Paul Hoffert keynote speaker for CCA’s March 2006 conference

Paul Hoffert – musician, writer, and hi-tech “wunderkind” – will kick off CCA’s March 2006 conference as the keynote speaker. Combining his artistic experience with his interest in new technologies, Hoffert’s address will examine new approaches to production and dissemination of culture and the arts.

With the March conference, entitled Mapping Canada’s Cultural Policy: Where do we go from here?, the CCA is embarking on a comprehensive consultative process with its members and the larger arts and cultural sector, to chart a course for our advocacy efforts with the next government and beyond.
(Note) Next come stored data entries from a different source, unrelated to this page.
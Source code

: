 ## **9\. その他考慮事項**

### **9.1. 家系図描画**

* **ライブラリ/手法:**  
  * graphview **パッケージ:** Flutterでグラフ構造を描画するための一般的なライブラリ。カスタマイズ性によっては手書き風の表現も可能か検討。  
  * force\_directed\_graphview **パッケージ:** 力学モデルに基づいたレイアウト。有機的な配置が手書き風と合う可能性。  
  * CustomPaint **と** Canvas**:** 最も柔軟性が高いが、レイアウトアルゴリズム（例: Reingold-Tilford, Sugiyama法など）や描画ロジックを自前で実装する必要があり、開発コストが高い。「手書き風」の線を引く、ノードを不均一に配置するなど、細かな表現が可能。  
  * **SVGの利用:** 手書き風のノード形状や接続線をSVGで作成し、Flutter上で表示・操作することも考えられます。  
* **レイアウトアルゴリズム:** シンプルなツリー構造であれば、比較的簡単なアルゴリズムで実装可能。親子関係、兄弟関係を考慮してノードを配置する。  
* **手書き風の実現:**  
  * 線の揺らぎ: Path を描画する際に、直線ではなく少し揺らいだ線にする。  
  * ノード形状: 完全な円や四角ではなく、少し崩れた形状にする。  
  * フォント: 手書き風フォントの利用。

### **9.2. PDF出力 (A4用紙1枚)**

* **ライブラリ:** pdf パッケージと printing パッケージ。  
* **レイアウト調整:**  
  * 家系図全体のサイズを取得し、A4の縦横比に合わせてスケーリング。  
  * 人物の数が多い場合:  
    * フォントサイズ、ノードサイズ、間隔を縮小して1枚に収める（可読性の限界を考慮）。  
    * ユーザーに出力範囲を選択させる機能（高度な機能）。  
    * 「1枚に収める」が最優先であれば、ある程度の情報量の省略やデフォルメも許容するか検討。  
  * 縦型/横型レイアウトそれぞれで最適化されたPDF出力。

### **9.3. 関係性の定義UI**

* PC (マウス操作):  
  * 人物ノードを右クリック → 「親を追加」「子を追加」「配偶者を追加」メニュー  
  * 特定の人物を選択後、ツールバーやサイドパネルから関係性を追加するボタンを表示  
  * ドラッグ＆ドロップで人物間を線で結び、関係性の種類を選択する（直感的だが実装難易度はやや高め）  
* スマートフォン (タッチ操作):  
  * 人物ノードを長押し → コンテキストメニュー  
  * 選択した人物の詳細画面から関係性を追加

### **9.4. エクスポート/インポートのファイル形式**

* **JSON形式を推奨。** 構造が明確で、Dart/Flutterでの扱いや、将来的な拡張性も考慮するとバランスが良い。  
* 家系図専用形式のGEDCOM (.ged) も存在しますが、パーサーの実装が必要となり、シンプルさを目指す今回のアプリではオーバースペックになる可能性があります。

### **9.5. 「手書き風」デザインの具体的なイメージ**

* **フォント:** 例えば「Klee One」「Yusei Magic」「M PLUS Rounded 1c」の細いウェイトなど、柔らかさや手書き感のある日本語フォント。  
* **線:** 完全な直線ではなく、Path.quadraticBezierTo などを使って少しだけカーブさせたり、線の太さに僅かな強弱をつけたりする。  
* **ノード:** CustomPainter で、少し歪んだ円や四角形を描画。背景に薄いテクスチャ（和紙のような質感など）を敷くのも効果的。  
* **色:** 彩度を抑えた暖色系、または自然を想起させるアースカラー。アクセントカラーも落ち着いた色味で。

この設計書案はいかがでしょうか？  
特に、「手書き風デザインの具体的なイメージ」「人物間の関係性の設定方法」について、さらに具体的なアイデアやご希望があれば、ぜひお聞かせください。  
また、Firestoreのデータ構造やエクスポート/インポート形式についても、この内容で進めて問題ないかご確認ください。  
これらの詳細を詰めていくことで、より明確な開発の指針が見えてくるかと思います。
The CCA considers this event the first step in a two part process, culminating in a major pan-sectoral conference the following year (2007) where focus will be on current and emerging issues, identified at the March 2006 event. In the meantime, the Secretariat of the CCA will work hard to ensure the issues our membership deems most important are given the attention they deserve both during the election and with the resulting government. In 2007, the CCA will be poised to engage in an informed and forward-looking process to carry us forward as an organization and as a sector.

Collectively, we have a great opportunity to influence the priorities of a newly-elected federal government in the cultural area. The CCA is determined to lead, to take advantage of the shifting political landscape, and to assert with clarity and tenacity the aspirations of Canadian artists, creators, producers and arts professionals.

With the mind of a mathematician and the soul of an artist, Paul Hoffert is known for anticipating the unexpected. The Financial Post has described him as one of the New Mandarins along with Bill Gates, and The Toronto Star says “Paul Hoffert is the ideal visionary for the Digital Age”. His incisive thinking brings clarity to complex issues and his lively presentations make him a much sought after speaker. He is currently on the Faculty of Law at Harvard and working on “digital media exchange”: a growing issue in the cultural community.

Hoffert holds several board positions with cultural industries and foundations. As a researcher, he invented digital audio technology for Newbridge Microsystems telephone circuits, Mattel Cabbage Patch Dolls, and Akai and Yamaha musical instruments. In 1992, he founded CulTech Research Centre at York University, where he developed advanced new media such as digital video telephones and networked distribution of CD-ROMs. From 1994 to 1999, he directed Intercom Ontario, a $100 million trial of the world's first completely connected broadband community that landed him on the cover of the Financial Post and in the Wall Street Journal.

He presents his visions for the Digital Age in three best-selling books: "The New Client", "All Together Now", and "The Bagel Effect", which detail recipes for living in the Information Age. In 2001 he received the Pixel award as the New Media industry's "Visionary of the Year".

In 2005, Hoffert received the Order of Canada, Canada's highest civilian honour.